Last week, an entrepreneur and writer named Marco Arment trashed us in a blog post, which was then picked up and forwarded around the Twitter-sphere.
Marco accused us of lots of horrible things, including “scraping” his content without permission and making it look like he wrote for us. He also complained that we didn’t send enough visitors to his web site.
Well, when we read Marco’s post, we were initially confused, because we actually don’t do what he said we did, at least not deliberately.
So we launched an investigation of sorts. And, eventually, we finally figured out what happened.
We thought that, by now, Marco’s frustration was last week’s news, so we weren’t going to take your time explaining what happened. But then Felix Salmon of Reuters said he wanted to write about it and asked us a bunch of intelligent questions. So we figured we might as well go ahead and explain.
Before we begin, though, we should say that one reason we didn’t explain is that it will take a lot of time to do so (thus the several-thousand words below).
In case you’re stretched for time, therefore, here’s the bottom line:
- We don’t “scrape” content, at least not in the way Marco thinks we do (For an automated feature of the site called “The Tape,” we publish headlines from RSS feeds that are directly linked to the publishers’ sites. We don’t include any publisher or writer in The Tape who doesn’t want to be there.)

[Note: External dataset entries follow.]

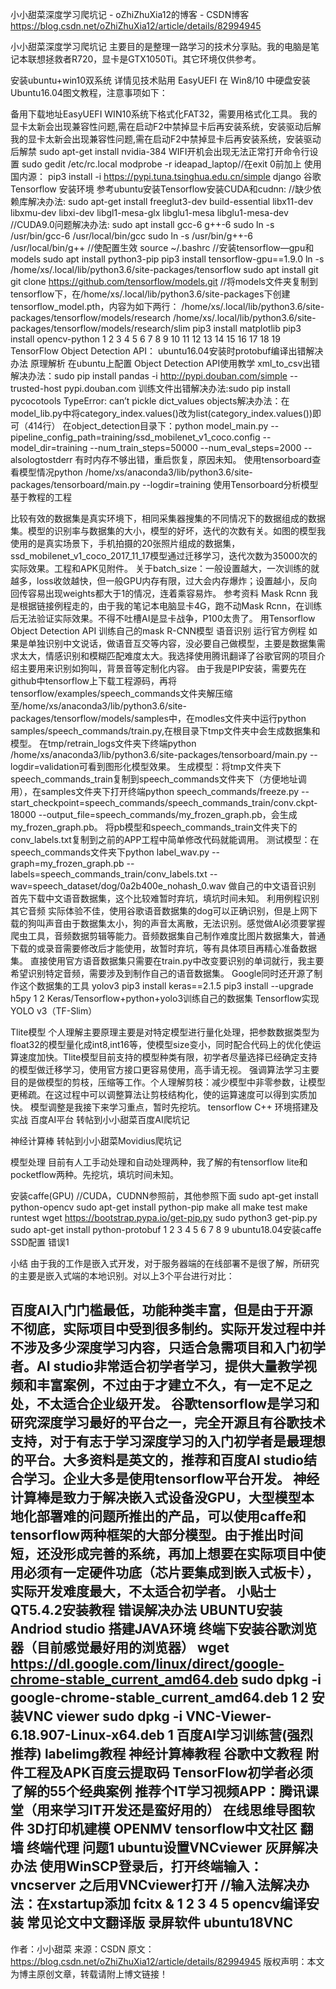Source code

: 小小甜菜深度学习爬坑记 - oZhiZhuXia12的博客 - CSDN博客 https://blog.csdn.net/oZhiZhuXia12/article/details/82994945

小小甜菜深度学习爬坑记
主要目的是整理一路学习的技术分享贴。我的电脑是笔记本联想拯救者R720，显卡是GTX1050Ti。其它环境仅供参考。

安装ubuntu+win10双系统
详情见技术贴用 EasyUEFI 在 Win8/10 中硬盘安装 Ubuntu16.04图文教程，注意事项如下：

备用下载地址EasyUEFI
WIN10系统下格式化FAT32，需要用格式化工具。
我的显卡太新会出现兼容性问题,需在启动F2中禁掉显卡后再安装系统，安装驱动后解我的显卡太新会出现兼容性问题,需在启动F2中禁掉显卡后再安装系统，安装驱动后解禁
sudo apt-get install nvidia-384
WIFI开机会出现无法正常打开命令行设置
sudo gedit /etc/rc.local
modprobe -r ideapad_laptop//在exit 0前加上
使用国内源： pip3 install -i https://pypi.tuna.tsinghua.edu.cn/simple django
谷歌Tensorflow
安装环境
参考ubuntu安装Tensorflow安装CUDA和cudnn:
//缺少依赖库解决办法:
sudo apt-get install freeglut3-dev build-essential libx11-dev libxmu-dev libxi-dev libgl1-mesa-glx libglu1-mesa libglu1-mesa-dev
//CUDA9.0问题解决办法:
sudo apt install gcc-6 g++-6
sudo ln -s /usr/bin/gcc-6 /usr/local/bin/gcc
sudo ln -s /usr/bin/g++-6 /usr/local/bin/g++
//使配置生效
source ~/.bashrc
//安装tensorflow—gpu和models
sudo apt install python3-pip
pip3 install tensorflow-gpu==1.9.0
ln -s /home/xs/.local/lib/python3.6/site-packages/tensorflow
sudo apt install git
git clone https://github.com/tensorflow/models.git
//将models文件夹复制到tensorflow下，在/home/xs/.local/lib/python3.6/site-packages下创建tensorflow_model.pth，内容为如下两行：
/home/xs/.local/lib/python3.6/site-packages/tensorflow/models/research
/home/xs/.local/lib/python3.6/site-packages/tensorflow/models/research/slim
pip3 install matplotlib
pip3 install opencv-python
1
2
3
4
5
6
7
8
9
10
11
12
13
14
15
16
17
18
19
TensorFlow Object Detection API：
ubuntu16.04安装时protobuf编译出错解决办法
原理解析
在ubuntu上配置
Object Detection API使用教学
xml_to_csv出错解决办法：sudo pip install pandas -i http://pypi.douban.com/simple --trusted-host pypi.douban.com
训练文件出错解决办法:sudo pip install pycocotools
TypeError: can’t pickle dict_values objects解决办法：在model_lib.py中将category_index.values()改为list(category_index.values())即可（414行）
在object_detection目录下：python model_main.py --pipeline_config_path=training/ssd_mobilenet_v1_coco.config --model_dir=training --num_train_steps=50000 --num_eval_steps=2000 --alsologtostderr
有时内存不够出错，重启恢复，原因未知。
使用tensorboard查看模型情况python /home/xs/anaconda3/lib/python3.6/site-packages/tensorboard/main.py --logdir=training
使用Tensorboard分析模型
基于教程的工程

比较有效的数据集是真实环境下，相同采集器搜集的不同情况下的数据组成的数据集。模型的识别率与数据集的大小，模型的好坏，迭代的次数有关。如图的模型我使用的是真实场景下，手机拍摄的20张照片组成的数据集，ssd_mobilenet_v1_coco_2017_11_17模型通过迁移学习，迭代次数为35000次的实际效果。工程和APK见附件。
关于batch_size：一般设置越大，一次训练的就越多，loss收敛越快，但一般GPU内存有限，过大会内存爆炸；设置越小，反向回传容易出现weights都大于1的情况，连着乘容易炸。
参考资料
Mask Rcnn
我是根据链接例程走的，由于我的笔记本电脑显卡4G，跑不动Mask Rcnn，在训练后无法验证实际效果。不得不吐槽AI是显卡战争，P100太贵了。
用Tensorflow Object Detection API 训练自己的mask R-CNN模型
语音识别
运行官方例程
如果是单独识别中文说话，做语音互交等内容，没必要自己做模型，主要是数据集需求太大，情感识别和模糊匹配难度太大。我选择使用腾讯翻译了谷歌官网的项目介绍主要用来识别如狗叫，背景音等定制化内容。
由于我是PIP安装，需要先在github中tensorflow上下载工程源码，再将tensorflow/examples/speech_commands文件夹解压缩至/home/xs/anaconda3/lib/python3.6/site-packages/tensorflow/models/samples中，在modles文件夹中运行python samples/speech_commands/train.py,在根目录下tmp文件夹中会生成数据集和模型。
在tmp/retrain_logs文件夹下终端python /home/xs/anaconda3/lib/python3.6/site-packages/tensorboard/main.py --logdir=validation可看到图形化模型效果。
生成模型：将tmp文件夹下speech_commands_train复制到speech_commands文件夹下（方便地址调用），在samples文件夹下打开终端python speech_commands/freeze.py --start_checkpoint=speech_commands/speech_commands_train/conv.ckpt-18000 --output_file=speech_commands/my_frozen_graph.pb，会生成my_frozen_graph.pb。
将pb模型和speech_commands_train文件夹下的conv_labels.txt复制到之前的APP工程中简单修改代码就能调用。
测试模型：在speech_commands文件夹下python label_wav.py --graph=my_frozen_graph.pb --labels=speech_commands_train/conv_labels.txt --wav=speech_dataset/dog/0a2b400e_nohash_0.wav
做自己的中文语音识别
首先下载中文语音数据集，这个比较难暂时弃坑，填坑时间未知。
利用例程识别其它音频
实际体验不佳，使用谷歌语音数据集的dog可以正确识别，但是上网下载的狗叫声音由于数据集太小，狗的声音太离散，无法识别。感觉做AI必须要掌握爬虫工具，音频数据剪辑等能力。音频数据集自己制作难度比图片数据集大，普通下载的或录音需要修改后才能使用，故暂时弃坑，等有具体项目再精心准备数据集。
直接使用官方语音数据集只需要在train.py中改变要识别的单词就行，我主要希望识别特定音频，需要涉及到制作自己的语音数据集。
Google同时还开源了制作这个数据集的工具
yolov3
pip3 install keras==2.1.5
pip3 install --upgrade h5py
1
2
Keras/Tensorflow+python+yolo3训练自己的数据集
Tensorflow实现YOLO v3（TF-Slim）

Tlite模型
个人理解主要原理主要是对特定模型进行量化处理，把参数数据类型为float32的模型量化成int8,int16等，使模型size变小，同时配合代码上的优化使运算速度加快。Tlite模型目前支持的模型种类有限，初学者尽量选择已经确定支持的模型做迁移学习，使用官方接口更容易使用，高手请无视。
强调算法学习主要目的是做模型的剪枝，压缩等工作。个人理解剪枝：减少模型中非零参数，让模型更稀疏。在这过程中可以调整算法让剪枝结构化，使的运算速度可以得到实质加快。
模型调整是我接下来学习重点，暂时先挖坑。
tensorflow C++ 环境搭建及实战
百度AI平台
转帖到小小甜菜百度AI爬坑记

神经计算棒
转帖到小小甜菜Movidius爬坑记

模型处理
目前有人工手动处理和自动处理两种，我了解的有tensorflow lite和pocketflow两种。先挖坑，填坑时间未知。

安装caffe(GPU)
//CUDA，CUDNN参照前，其他参照下面
sudo apt-get install python-opencv
sudo apt-get install python-pip
make all
make test
make runtest
wget https://bootstrap.pypa.io/get-pip.py
sudo python3 get-pip.py
sudo apt-get install python-protobuf
1
2
3
4
5
6
7
8
9
ubuntu18.04安装caffe
SSD配置
错误1

小结
由于我的工作是嵌入式开发，对于服务器端的在线部署不是很了解，所研究的主要是嵌入式端的本地识别。对以上3个平台进行对比：

百度AI入门门槛最低，功能种类丰富，但是由于开源不彻底，实际项目中受到很多制约。实际开发过程中并不涉及多少深度学习内容，只适合急需项目和入门初学者。AI studio非常适合初学者学习，提供大量教学视频和丰富案例，不过由于才建立不久，有一定不足之处，不太适合企业级开发。
谷歌tensorflow是学习和研究深度学习最好的平台之一，完全开源且有谷歌技术支持，对于有志于学习深度学习的入门初学者是最理想的平台。大多资料是英文的，推荐和百度AI studio结合学习。企业大多是使用tensorflow平台开发。
神经计算棒是致力于解决嵌入式设备没GPU，大型模型本地化部署难的问题所推出的产品，可以使用caffe和tensorflow两种框架的大部分模型。由于推出时间短，还没形成完善的系统，再加上想要在实际项目中使用必须有一定硬件功底（芯片要集成到嵌入式板卡），实际开发难度最大，不太适合初学者。
小贴士
QT5.4.2安装教程
错误解决办法
UBUNTU安装Andriod studio
搭建JAVA环境
终端下安装谷歌浏览器（目前感觉最好用的浏览器）
wget https://dl.google.com/linux/direct/google-chrome-stable_current_amd64.deb
sudo dpkg -i google-chrome-stable_current_amd64.deb 
1
2
安装VNC viewer
sudo dpkg -i VNC-Viewer-6.18.907-Linux-x64.deb
1
百度AI学习训练营(强烈推荐)
labelimg教程
神经计算棒教程
谷歌中文教程
附件工程及APK百度云提取码
TensorFlow初学者必须了解的55个经典案例
推荐个IT学习视频APP：腾讯课堂（用来学习IT开发还是蛮好用的）
在线思维导图软件
3D打印机建模
OPENMV
tensorflow中文社区
翻墙
终端代理
问题1
ubuntu设置VNCviewer
灰屏解决办法
使用WinSCP登录后，打开终端输入：
vncserver
之后用VNCviewer打开
//输入法解决办法：在xstartup添加
fcitx &
1
2
3
4
5
opencv编译安装
常见论文中文翻译版
录屏软件
ubuntu18VNC
--------------------- 
作者：小小甜菜 
来源：CSDN 
原文：https://blog.csdn.net/oZhiZhuXia12/article/details/82994945 
版权声明：本文为博主原创文章，转载请附上博文链接！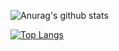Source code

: ![Anurag's github stats](https://github-readme-stats.vercel.app/api?username=AzhariKun&show_icons=true&theme=locale)

[![Top Langs](https://github-readme-stats.vercel.app/api/top-langs/?username=AzhariKun&layout=compact)](https://github.com/anuraghazra/github-readme-stats)
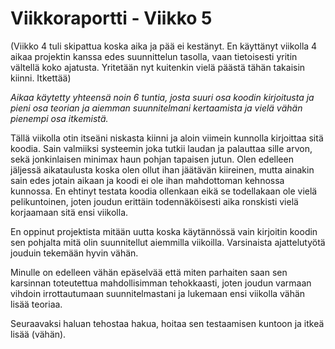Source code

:# Viikkoraportti - Viikko 5

(Viikko 4 tuli skipattua koska aika ja pää ei kestänyt. En käyttänyt viikolla 4 aikaa projektin kanssa edes suunnittelun tasolla, vaan tietoisesti yritin vältellä koko ajatusta. Yritetään nyt kuitenkin vielä päästä tähän takaisin kiinni. Itkettää)

*Aikaa käytetty yhteensä noin 6 tuntia, josta suuri osa koodin kirjoitusta ja pieni osa teorian ja aiemman suunnitelmani kertaamista ja vielä vähän pienempi osa itkemistä.*

Tällä viikolla otin itseäni niskasta kiinni ja aloin viimein kunnolla kirjoittaa sitä koodia. Sain valmiiksi systeemin joka tutkii laudan ja palauttaa sille arvon, sekä jonkinlaisen minimax haun pohjan tapaisen jutun. Olen edelleen jäljessä aikataulusta koska olen ollut ihan jäätävän kiireinen, mutta ainakin sain edes jotain aikaan ja koodi ei ole ihan mahdottoman kehnossa kunnossa. En ehtinyt testata koodia ollenkaan eikä se todellakaan ole vielä pelikuntoinen, joten joudun erittäin todennäköisesti aika ronskisti vielä korjaamaan sitä ensi viikolla.

En oppinut projektista mitään uutta koska käytännössä vain kirjoitin koodin sen pohjalta mitä olin suunnitellut aiemmilla viikoilla. Varsinaista ajattelutyötä jouduin tekemään hyvin vähän.

Minulle on edelleen vähän epäselvää että miten parhaiten saan sen karsinnan toteutettua mahdollisimman tehokkaasti, joten joudun varmaan vihdoin irrottautumaan suunnitelmastani ja lukemaan ensi viikolla vähän lisää teoriaa. 

Seuraavaksi haluan tehostaa hakua, hoitaa sen testaamisen kuntoon ja itkeä lisää (vähän).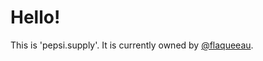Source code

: # Hello!

This is 'pepsi.supply'. It is currently owned by [@flaqueeau](https://twitter.com/flaqueeau).
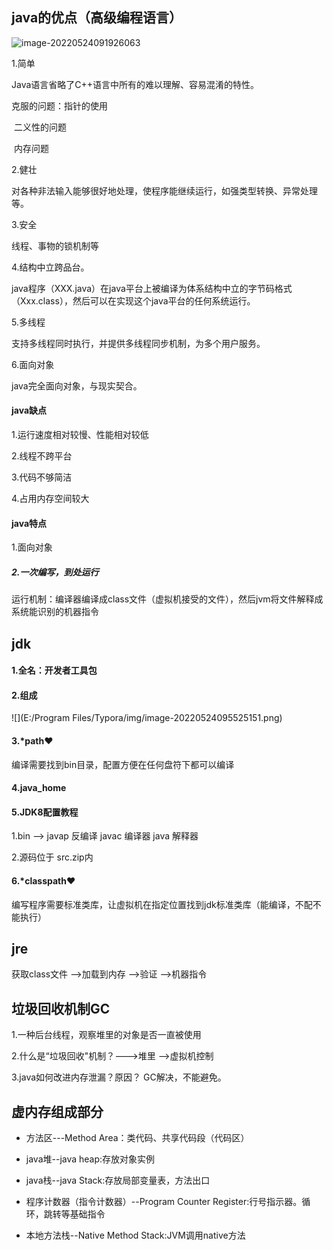 ## java的优点（高级编程语言）

![image-20220524091926063](https://user-images.githubusercontent.com/107198282/180995043-828b4d7b-47de-4e5d-801f-46276d111129.png)


1.简单

Java语言省略了C++语言中所有的难以理解、容易混淆的特性。

克服的问题：指针的使用

​                       二义性的问题

​                       内存问题

2.健壮

对各种非法输入能够很好地处理，使程序能继续运行，如强类型转换、异常处理等。

3.安全

线程、事物的锁机制等

4.结构中立跨品台。

java程序（XXX.java）在java平台上被编译为体系结构中立的字节码格式（Xxx.class），然后可以在实现这个java平台的任何系统运行。

5.多线程

支持多线程同时执行，并提供多线程同步机制，为多个用户服务。

6.面向对象

java完全面向对象，与现实契合。





#### java缺点

1.运行速度相对较慢、性能相对较低

2.线程不跨平台

3.代码不够简洁

4.占用内存空间较大



#### java特点

1.面向对象

##### 2.一次编写，到处运行

运行机制：编译器编译成class文件（虚拟机接受的文件），然后jvm将文件解释成系统能识别的机器指令






## jdk

#### 1.全名：开发者工具包

#### 2.组成

![](E:/Program Files/Typora/img/image-20220524095525151.png)

#### 3.*path❤

编译需要找到bin目录，配置方便在任何盘符下都可以编译



#### 4.java_home



#### 5.JDK8配置教程

[安装教程]: https://blog.csdn.net/weixin_44887352/article/details/106588830	"JDK8"

1.bin  --> javap  反编译     javac 编译器      java 解释器  

2.源码位于 src.zip内

#### 6.*classpath❤

编写程序需要标准类库，让虚拟机在指定位置找到jdk标准类库（能编译，不配不能执行）



## jre

获取class文件  -->加载到内存 -->验证 -->机器指令







## 垃圾回收机制GC

1.一种后台线程，观察堆里的对象是否一直被使用

2.什么是“垃圾回收"机制？--->堆里  -->虚拟机控制

3.java如何改进内存泄漏？原因？  GC解决，不能避免。



## 虚内存组成部分

[仅供参考]: https://www.cnblogs.com/dw3306/p/14363472.html	"JVM的组成简介"

- 方法区---Method Area：类代码、共享代码段（代码区）

- java堆--java   heap:存放对象实例

- java栈--java  Stack:存放局部变量表，方法出口

- 程序计数器（指令计数器）--Program Counter Register:行号指示器。循环，跳转等基础指令

- 本地方法栈--Native Method Stack:JVM调用native方法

- We don’t intentionally “make it look like” writers like Marco write for us
- We don’t create pages with short snippets of content from third-party sites to “game Google.” Right now, we DO create such pages, because our publishing system needs to create a page to direct-link a headline to the story on the writer’s site, but these pages include links to the original source and therefore don’t help us with SEO).
- We publish stories from hundreds of outside contributors, with permission and links back, and we make it clear that these stories are written by outside contributors
- We help our contributors reach a much larger and different audience than they would by just publishing on their own sites, thus increasing the impact and influence of what they write (and giving our readers more awesome stuff to read)
- We link directly to stories on tens of thousands of sites, including, in the past, Marco’s
- In aggregate, we send LOTS of readers to these sites—nearly 1 million in August.
- We often test different page layouts, features, and services—which we then modify, adopt, or kill. (Marco encountered one of these last week and assumed, logically, that it was permanent).
- Our contributors and direct-links to third-party sites are only part of what we do: We now have an editorial staff of more than 30 full-time folks who follow news from hundreds of thousands of sources and create original stories and features based on it.
- We allow anyone, including our competitors, to publish up to one of our original stories per day (in full), as long as the story is properly attributed and includes links back to our site and other headlines. This is what we do with contributors’ content, so we think it’s only fair that we allow our contributors to do the same thing with our content.
- We encourage anyone, including our competitors, to “over-aggregate” any story we write, as long as our work is properly attributed. Over the past month, a new perceived sin has emerged in online journalism, one that Marco actually didn’t complain about: “Over-aggregation.” I’ll follow-up with some separate thoughts on this. For now, let me say that our attribution policy internally is to “credit and attribute others the way you want to be credited and attributed yourself,” which usually means naming the writer and publication and including links back to the original story. As long as we are credited in this way, we actually not really concerned whether all the readers on the other site click through to the original story. We hope some do, of course, but we’re mostly honored and grateful to the writer for highlighting our story and us, and we’re happy to help the writer’s publication get some additional readers as a thank-you. (In the old days, traditional publications used to hire PR firms to get other publications to write about their stories. We’re thankful that the world has progressed and publications like ours no longer need to do that).
- We will never link to anyone who doesn’t want us to link to them. (We don’t know of any of these folks, but if they’re out there, and tell us not to link to them, we won’t).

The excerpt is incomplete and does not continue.